**WHAT IS BEING ASKED**
In the records below, take the line containing "See the science" and every line following it, and write them out exactly.

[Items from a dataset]
[Start of section]

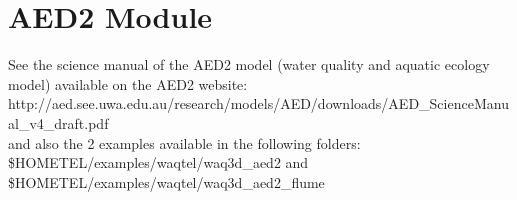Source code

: \chapter{AED2 Module}

See the science manual of the AED2 model (water quality and aquatic ecology model)
available on the AED2 website:\\

http://aed.see.uwa.edu.au/research/models/AED/downloads/AED\_ScienceManual\_v4\_draft.pdf
\\

and also the 2 examples available in the following folders:\\

\$HOMETEL/examples/waqtel/waq3d\_aed2 and \$HOMETEL/examples/waqtel/waq3d\_aed2\_flume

[End of section]

**ANSWER TO THIS TASK**
See the science manual of the AED2 model (water quality and aquatic ecology model)
available on the AED2 website:\\

http://aed.see.uwa.edu.au/research/models/AED/downloads/AED\_ScienceManual\_v4\_draft.pdf
\\

and also the 2 examples available in the following folders:\\

\$HOMETEL/examples/waqtel/waq3d\_aed2 and \$HOMETEL/examples/waqtel/waq3d\_aed2\_flume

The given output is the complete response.